Ja zawsze wolę delikatniej i spokojniej, ale wiem też ,że to nie zawsze skutkuje .
dziadziunio - Czw Gru 30, 2010 22:38
Mietek napisał/a: | A ja się zastanawiam czemu, czy też komu ten temat ma służyć. |
Masz rację Mieciu..Krzyśka przecież bronić nie trzeba, sam sobie da radę..Kobitki jak zawsze podczas zadymki się wspierają.....Gutkowi napewno to nie pomaga..więc w czym rzecz?....
Afia - Czw Gru 30, 2010 22:55
Cytat: | Dziewczynki jak zawsze podczas zadymki |
Krzysiek,
ja co prawda nie identyfikuję się z określeniem "dziewczynki", ale jeśli takie lub w podobny sposób protekcjonalne podejście stosujesz wobec swojej kobiety w domu, to ja się bardzo dziwię, że ona w ogóle jakoś jeszcze z Tobą wyrabia.

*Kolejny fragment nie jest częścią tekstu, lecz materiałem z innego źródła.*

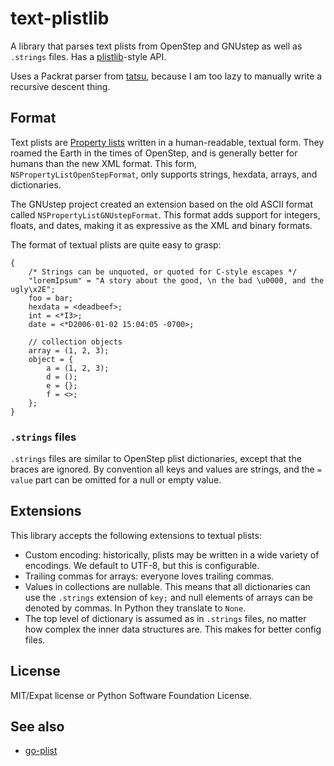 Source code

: text-plistlib
=============

A library that parses text plists from OpenStep and GNUstep as well as `.strings` files. Has a [plistlib](https://docs.python.org/3/library/plistlib.html)-style API.

Uses a Packrat parser from [tatsu](https://github.com/neogeny/TatSu), because I am too lazy to manually write a recursive descent thing.

Format
------

Text plists are [Property lists](https://en.wikipedia.org/wiki/Property_list) written in a
human-readable, textual form. They roamed the Earth in the times of OpenStep, and is
generally better for humans than the new XML format. This form, `NSPropertyListOpenStepFormat`, only supports strings, hexdata, arrays, and dictionaries.

The GNUstep project created an extension based on the old ASCII format called `NSPropertyListGNUstepFormat`. This format adds support for integers, floats, and dates, making it as expressive as the XML and binary formats. 

The format of textual plists are quite easy to grasp:
```plist
{
    /* Strings can be unquoted, or quoted for C-style escapes */
    "loremIpsum" = "A story about the good, \n the bad \u0000, and the ugly\x2E";
    foo = bar;
    hexdata = <deadbeef>;
    int = <*I3>;
    date = <*D2006-01-02 15:04:05 -0700>;

    // collection objects
    array = (1, 2, 3);
    object = {
        a = (1, 2, 3);
        d = ();
        e = {};
        f = <>;
    };
}
```

### `.strings` files
`.strings` files are similar to OpenStep plist dictionaries, except that the braces are ignored. By convention all keys and values are strings, and the `= value` part can be omitted for a null or empty value.

Extensions
----------

This library accepts the following extensions to textual plists:
* Custom encoding: historically, plists may be written in a wide variety of encodings. We default to UTF-8, but this is configurable.
* Trailing commas for arrays: everyone loves trailing commas.
* Values in collections are nullable. This means that all dictionaries can use the `.strings` extension of `key;` and null elements of arrays can be denoted by commas. In Python they translate to `None`.
* The top level of dictionary is assumed as in `.strings` files, no matter how complex the inner data structures are. This makes for better config files.

License
-------
MIT/Expat license or Python Software Foundation License. 

See also
--------
* [go-plist](https://github.com/DHowett/go-plist)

A tak nawiasem mówiąc, chyba nie zrozumiałeś do końca, co napisałam w poście powyżej.
Przyznałam rację temu, co napisałeś Ty, jeszcze jak pamiętam na wiosnę, w innym miejscu.
Pozdrawiam,
Ania
dziadziunio - Czw Gru 30, 2010 23:04
Rzeczywiście żle nazwałem,,, poprawiłem...przepraszam...
I nie o Tobie myślałem
Afia
Afia - Czw Gru 30, 2010 23:13
No teraz już bardziej mi się podoba Dzięki
A.
PS. A tak nawiasem, to faktycznie mogłam napisać swój post u Tomka, a nie tutaj - tyle że tamtego wątku dziś nie wyświetlałam, bo już jakoś ten mi się nawinął
dziadziunio - Czw Gru 30, 2010 23:14
bużka....
dobrej nocy...
Mariusz - Pią Gru 31, 2010 00:04
Temat przenoszę do off topa, czyli "luźne rozmowy", nie jest to żadna historia alkoholika, wydaje mi się ona całkiem zbędna.
Karlarzysta - Pią Gru 31, 2010 19:38
Zycie nie bajka ,kazdy ma problemy i radzi sobie jak umie .Jeden obraza ,drugi pluje gdy trzeci sie usmiecha i wcale nad tym nie gluwkoje.